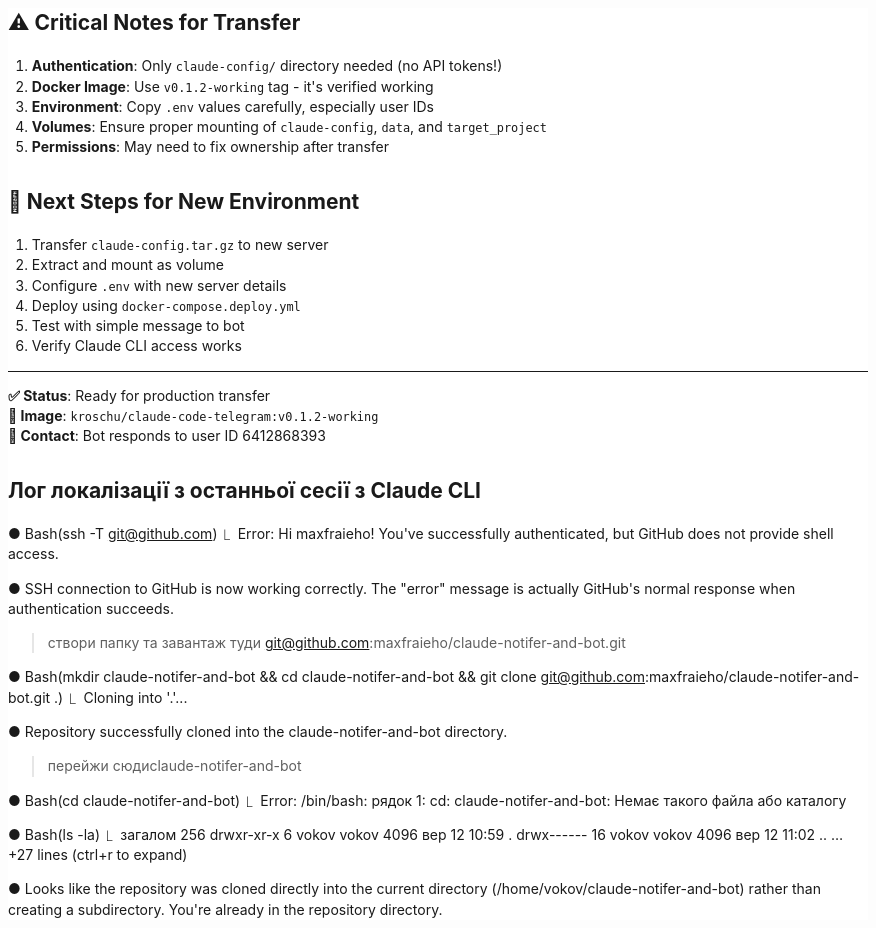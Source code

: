 ## ⚠️ Critical Notes for Transfer

1. **Authentication**: Only `claude-config/` directory needed (no API tokens!)
2. **Docker Image**: Use `v0.1.2-working` tag - it's verified working
3. **Environment**: Copy `.env` values carefully, especially user IDs
4. **Volumes**: Ensure proper mounting of `claude-config`, `data`, and `target_project`
5. **Permissions**: May need to fix ownership after transfer

## 🎯 Next Steps for New Environment

1. Transfer `claude-config.tar.gz` to new server
2. Extract and mount as volume
3. Configure `.env` with new server details
4. Deploy using `docker-compose.deploy.yml`
5. Test with simple message to bot
6. Verify Claude CLI access works

---

**✅ Status**: Ready for production transfer  
**🐳 Image**: `kroschu/claude-code-telegram:v0.1.2-working`  
**📧 Contact**: Bot responds to user ID 6412868393



## Лог локалізації з останньої сесії з Claude CLI

● Bash(ssh -T git@github.com)
  ⎿  Error: Hi maxfraieho! You've successfully authenticated, but GitHub does not provide shell
     access.

● SSH connection to GitHub is now working correctly. The "error" message is actually GitHub's
  normal response when authentication succeeds.

> створи папку та завантаж туди git@github.com:maxfraieho/claude-notifer-and-bot.git

● Bash(mkdir claude-notifer-and-bot && cd claude-notifer-and-bot && git clone
      git@github.com:maxfraieho/claude-notifer-and-bot.git .)
  ⎿  Cloning into '.'...

● Repository successfully cloned into the claude-notifer-and-bot directory.

> перейжи сюдиclaude-notifer-and-bot

● Bash(cd claude-notifer-and-bot)
  ⎿  Error: /bin/bash: рядок 1: cd: claude-notifer-and-bot: Немає такого файла або каталогу

● Bash(ls -la)
  ⎿  загалом 256
     drwxr-xr-x  6 vokov vokov  4096 вер 12 10:59 .
     drwx------ 16 vokov vokov  4096 вер 12 11:02 ..
     … +27 lines (ctrl+r to expand)

● Looks like the repository was cloned directly into the current directory
  (/home/vokov/claude-notifer-and-bot) rather than creating a subdirectory. You're already in
  the repository directory.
:::
_ASSIGNMENT:_ All of the preceding material should be output verbatim, with the pictures excluded.

_REPLY:_
Source code

: ## ⚠️ Critical Notes for Transfer

1. **Authentication**: Only `claude-config/` directory needed (no API tokens!)
2. **Docker Image**: Use `v0.1.2-working` tag - it's verified working
3. **Environment**: Copy `.env` values carefully, especially user IDs
4. **Volumes**: Ensure proper mounting of `claude-config`, `data`, and `target_project`
5. **Permissions**: May need to fix ownership after transfer

## 🎯 Next Steps for New Environment

1. Transfer `claude-config.tar.gz` to new server
2. Extract and mount as volume
3. Configure `.env` with new server details
4. Deploy using `docker-compose.deploy.yml`
5. Test with simple message to bot
6. Verify Claude CLI access works

---

**✅ Status**: Ready for production transfer  
**🐳 Image**: `kroschu/claude-code-telegram:v0.1.2-working`  
**📧 Contact**: Bot responds to user ID 6412868393



## Лог локалізації з останньої сесії з Claude CLI

● Bash(ssh -T git@github.com)
  ⎿  Error: Hi maxfraieho! You've successfully authenticated, but GitHub does not provide shell
     access.

● SSH connection to GitHub is now working correctly. The "error" message is actually GitHub's
  normal response when authentication succeeds.

> створи папку та завантаж туди git@github.com:maxfraieho/claude-notifer-and-bot.git

● Bash(mkdir claude-notifer-and-bot && cd claude-notifer-and-bot && git clone
      git@github.com:maxfraieho/claude-notifer-and-bot.git .)
  ⎿  Cloning into '.'...

● Repository successfully cloned into the claude-notifer-and-bot directory.

> перейжи сюдиclaude-notifer-and-bot

● Bash(cd claude-notifer-and-bot)
  ⎿  Error: /bin/bash: рядок 1: cd: claude-notifer-and-bot: Немає такого файла або каталогу

● Bash(ls -la)
  ⎿  загалом 256
     drwxr-xr-x  6 vokov vokov  4096 вер 12 10:59 .
     drwx------ 16 vokov vokov  4096 вер 12 11:02 ..
     … +27 lines (ctrl+r to expand)

● Looks like the repository was cloned directly into the current directory
  (/home/vokov/claude-notifer-and-bot) rather than creating a subdirectory. You're already in
  the repository directory.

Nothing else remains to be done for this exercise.